现在对于表达式 a 我不能使用 expect[]operator>,因为其他替代方法可能有效。我可能是错的,但我认为 X3 要求我拼出可以匹配的替代错误表达式,如果它们匹配,他们可以抛出 x3::expectation_failure,这很麻烦。

问题是,是否有一种好的方法可以使用当前的 X3 工具检查我的 PEG 构造中的错误条件以及 a、b 和 c 的有序替代项?

如果答案是否定的,我想提出我的想法,为此提供一个合理的解决方案。我相信为此我需要一个新的解析器指令。这个指令应该做什么?它应该在解析 失败 时调用附加的语义操作。该属性显然未使用,但我需要在第一次出现解析不匹配时将 _where 成员设置在迭代器位置上。所以如果a2失败,_where应该在a1结束后置1。让我们调用解析指令 neg_sa。这意味着否定语义动作。

pseudocode

// semantic actions
auto a_sa = [&](auto& ctx)
{
  // add _where to vector v
};

auto b_sa = [&](auto& ctx)
{
  // add _where to vector v
};

auto c_sa = [&](auto& ctx)
{
  // add _where to vector v

  // now we know we have a *real* error.
  // find the peak iterator value in the vector v
  // the position tells whether it belongs to a, b or c.
  // now we can formulate an error message like: “cannot make sense of b upto this position.”
  // lastly throw x3::expectation_failure
};

// PEG
const auto a = a1 >> a2 >> a3;
const auto b = b1 >> b2 >> b3;
const auto c = c1 >> c2 >> c3;

const auto main_rule__def =
(
 neg_sa[a][a_sa] |
 neg_sa[b][b_sa] |
 neg_sa[c][c_sa] );

我希望我清楚地表达了这个想法。

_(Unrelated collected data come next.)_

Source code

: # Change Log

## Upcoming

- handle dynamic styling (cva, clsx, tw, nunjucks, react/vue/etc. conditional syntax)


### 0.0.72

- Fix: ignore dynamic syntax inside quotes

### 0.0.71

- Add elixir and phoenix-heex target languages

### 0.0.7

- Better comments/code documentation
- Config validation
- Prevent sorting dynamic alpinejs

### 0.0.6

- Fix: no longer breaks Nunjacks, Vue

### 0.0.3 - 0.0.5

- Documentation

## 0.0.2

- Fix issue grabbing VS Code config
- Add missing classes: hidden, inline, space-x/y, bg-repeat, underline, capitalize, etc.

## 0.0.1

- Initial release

如果我需要进一步解释,请在评论部分告诉我。

Now for expression a I cannot use expect[] or operator>, as other alternatives might be valid. I could be wrong but I think X3 requires me to spell out alternate wrong expressions that can match and if they match they can throw x3::expectation_failure which is cumbersome.

很简单:

const auto main_rule__def = x3::expect [
 a |
 b |
 c ];

或者,甚至:

const auto main_rule__def = x3::eps > (
 a |
 b |
 c );

If the answer is no, I would like to present my idea to provide a reasonable solution for this. I believe I would need a new parser directive for that. What should this directive do? It should call the attached semantic action when the parse fails instead.

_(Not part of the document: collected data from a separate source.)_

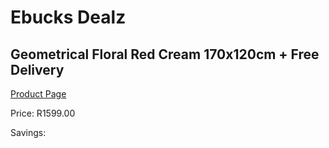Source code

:
# Ebucks Dealz
## Geometrical Floral Red Cream 170x120cm + Free Delivery
[Product Page](https://www.ebucks.com/web/shop/productSelected.do?prodId=1210163003&catId=1209942745)

Price: R1599.00

Savings:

现有的 x3::on_error 功能已经知道如何执行此操作。请注意:它有点复杂,但同样也非常灵活。

基本上,它需要您在 ID 类型上实现一个静态接口(x3::rule<ID, Attr>,可能 main_rule_class 在您选择的约定中)。存储库中有编译器示例,展示了如何使用它。

Side note: there's both on_success and on_error using this paradigm

on_error 成员将在 ID 类型的 default-constructed 副本上调用,参数为 ID().on_error(first, last, expectation_failure_object, context)

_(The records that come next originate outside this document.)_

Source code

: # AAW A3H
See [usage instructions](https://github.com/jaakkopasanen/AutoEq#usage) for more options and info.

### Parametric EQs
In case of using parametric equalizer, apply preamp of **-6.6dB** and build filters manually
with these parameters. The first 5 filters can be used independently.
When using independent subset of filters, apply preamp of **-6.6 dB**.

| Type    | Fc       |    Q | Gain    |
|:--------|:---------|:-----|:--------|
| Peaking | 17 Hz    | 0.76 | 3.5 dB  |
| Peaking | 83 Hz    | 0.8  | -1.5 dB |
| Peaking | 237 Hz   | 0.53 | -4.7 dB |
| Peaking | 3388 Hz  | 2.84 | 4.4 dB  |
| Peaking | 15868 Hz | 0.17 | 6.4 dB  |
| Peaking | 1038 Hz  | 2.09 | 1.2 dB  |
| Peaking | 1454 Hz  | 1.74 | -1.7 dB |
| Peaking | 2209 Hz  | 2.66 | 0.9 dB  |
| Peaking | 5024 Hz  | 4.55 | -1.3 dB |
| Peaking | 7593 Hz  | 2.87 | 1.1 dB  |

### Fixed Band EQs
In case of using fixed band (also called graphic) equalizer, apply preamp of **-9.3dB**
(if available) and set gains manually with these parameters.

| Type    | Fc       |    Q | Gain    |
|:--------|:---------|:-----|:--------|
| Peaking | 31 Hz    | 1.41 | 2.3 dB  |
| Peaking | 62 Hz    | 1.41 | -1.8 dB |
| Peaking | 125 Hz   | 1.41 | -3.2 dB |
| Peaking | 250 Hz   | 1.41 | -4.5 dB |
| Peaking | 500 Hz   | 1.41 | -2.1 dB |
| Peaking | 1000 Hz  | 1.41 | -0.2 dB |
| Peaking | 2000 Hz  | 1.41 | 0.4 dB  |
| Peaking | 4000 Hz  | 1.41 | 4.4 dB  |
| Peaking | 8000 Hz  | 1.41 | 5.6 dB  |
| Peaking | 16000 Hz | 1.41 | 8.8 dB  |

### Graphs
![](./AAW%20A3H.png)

const auto main_rule__def =
(
 neg_sa[a][a_sa] |
 neg_sa[b][b_sa] |
 neg_sa[c][c_sa] );

老实说,我认为您是在为自己的困惑铺平道路。有 3 个独立的错误操作有什么好处?您如何确定发生了哪个错误?

真的只有两种可能:

  • 要么你确实知道需要一个特定的分支并且它失败了(这是一个期望失败,你可以根据定义编码作为[=19中的一个期望点=]、bc).
  • 或者您不知道隐含了哪个分支(例如,分支可以从类似的作品开始,但在其中失败了)。在那种情况下,没有人能知道应该调用哪个错误处理程序,所以有多个错误处理程序是无关紧要的。

    实际上正确的做法是在更高级别上使 main_rule 失败,这意味着 "none of the possible branches succeeded"。

    这是expect[ a | b | c ]的处理方式。

好吧,冒着把太多东西混为一谈的风险,这里是:

namespace square::peg {
    using namespace x3;

    const auto quoted_string = lexeme['"' > *(print - '"') > '"'];
    const auto bare_string   = lexeme[alpha > *alnum] > ';';
    const auto two_ints      = int_ > int_;

    const auto main          = quoted_string | bare_string | two_ints;

    const auto entry_point   = skip(space)[ expect[main] > eoi ];
} // namespace square::peg

应该可以。关键是唯一该期待的东西 points 是使相应分支失败的原因 无疑是正确的分支。 (否则,字面上不会有 很难期望).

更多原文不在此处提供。